▶ _Aim of the exercise_
Skip all lines in the entries below that come before the one containing "2014-10-18 凌晨看完". Repeat that line and the rest exactly.

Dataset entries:
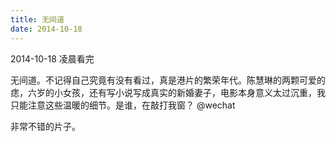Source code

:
 ```yaml
---
title: 无间道
date: 2014-10-18
---
```


2014-10-18 凌晨看完

无间道。不记得自己究竟有没有看过，真是港片的繁荣年代。陈慧琳的两颗可爱的痣，六岁的小女孩，还有写小说写成真实的新婚妻子，电影本身意义太过沉重，我只能注意这些温暖的细节。是谁，在敲打我窗？ @wechat

非常不错的片子。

▶ _Expected answer_
2014-10-18 凌晨看完

无间道。不记得自己究竟有没有看过，真是港片的繁荣年代。陈慧琳的两颗可爱的痣，六岁的小女孩，还有写小说写成真实的新婚妻子，电影本身意义太过沉重，我只能注意这些温暖的细节。是谁，在敲打我窗？ @wechat

非常不错的片子。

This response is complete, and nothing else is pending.